The behavior of the program hasn’t changed, but it has been made more modular by separating the into different functions with their own purpose.

Why the extra function? Our function main has two primary components to it

  1. parsing arguments handed to the program
  2. generating the desired plots

But we’ve defined three functions above the main function: parse_arguments, create_plot, and create_plots.

If the functions in our file directly reflected the components in main we would only have the parse_arguments and create_plots functions. If we think about using these functions independently, however, a function which always takes in a list of filenames isn’t very convenient to use on its own. By defining the create_plot function, we have placed most of the plot generation work there, while allowing for a very simple definition of the create_plots function.

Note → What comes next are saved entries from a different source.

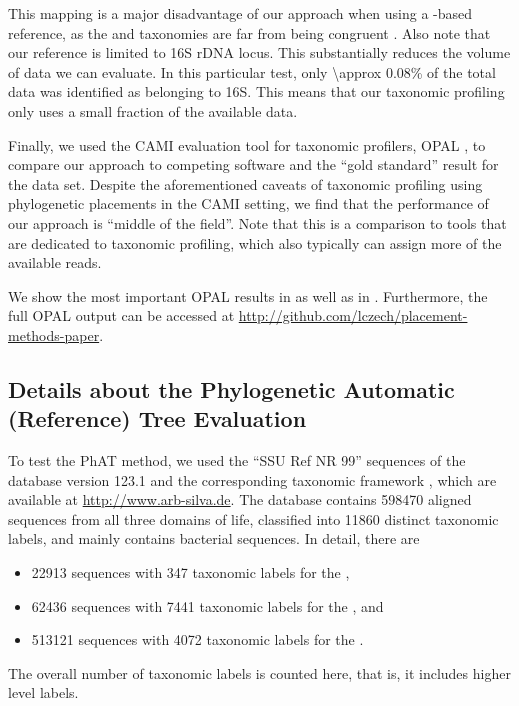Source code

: This mapping is a major disadvantage of our approach when using a -based reference,
as the  and  taxonomies are far from being congruent \citep{Balvociute2017}.
Also note that our reference is limited to 16S rDNA locus. This substantially reduces the volume of data we can evaluate.
In this particular test, only \num{\approx 0.08}\% of the total data was identified as belonging to 16S.
This means that our taxonomic profiling only uses a small fraction of the available data.

Finally, we used the CAMI evaluation tool for taxonomic profilers, OPAL \citep{Sczyrba2017},
to compare our approach to competing software and the ``gold standard'' result for the data set.
Despite the aforementioned caveats of taxonomic profiling using phylogenetic placements in the CAMI setting,
we find that the performance of our approach is ``middle of the field''.
Note that this is a comparison to tools that are dedicated to taxonomic profiling,
which also typically can assign more of the available reads.

We show the most important OPAL results in 
as well as in .
Furthermore, the full OPAL output can be accessed at \url{http://github.com/lczech/placement-methods-paper}.


\subsection{Details about the Phylogenetic Automatic (Reference) Tree Evaluation}
\label{sec:DetailsEvaluationReferenceTrees}

To test the \acf{PhAT} method,
we used the ``SSU Ref NR 99'' sequences of the  database \citep{Quast2013} version 123.1
and the corresponding taxonomic framework \citep{Yilmaz2014}, which are available at \url{http://www.arb-silva.de}.
The database contains \num{598 470} aligned sequences from all three domains of life,
classified into \num{11 860} distinct taxonomic labels,
and mainly contains bacterial sequences.
In detail, there are
\begin{itemize}
    \item \num{ 22 913} sequences with \num{  347} taxonomic labels for the ,
    \item \num{ 62 436} sequences with \num{7 441} taxonomic labels for the , and
    \item \num{513 121} sequences with \num{4 072} taxonomic labels for the .
\end{itemize}
The overall number of taxonomic labels is counted here, that is, it includes higher level labels.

The importance of this design decision will be made clear in the next lesson.

Before we commit we need to change our refactored_gdp_plot.py script to gdp_plot.py since we don’t want to keep two copies of this script around in our repo. We only made this as a separate script to make it easier to copy-paste. Once you’ve tested it, you can either rename refactored_gdp_plot.py script to gdp_plot.py or copy the contents of refactored_gdp_plot.py script to gdp_plot.py and delete refactored_gdp_plot.py.

Update the Repository

We haven’t changed the behavior of our program, but our code has changed, so let’s update the repository.

$ git add gdp_plots.py
$ git commit -m "Refactoring code."

Branching and Refactoring

To demonstrate that the behavior of our program hasn’t changed, try running it a few different ways using both the master and refactor branches. Remember that the command for checking out a branch is git checkout <branch_name>.

Now that we’re satisfied with our refactor. We can merge this branch into our master branch.

$ git checkout master
$ git merge refactor

Key Points

  • Refactoring makes code more modular, easier to read, and easier to understand.

  • Refactoring requires one to consdier future implications and generally enables others to use your code more easily.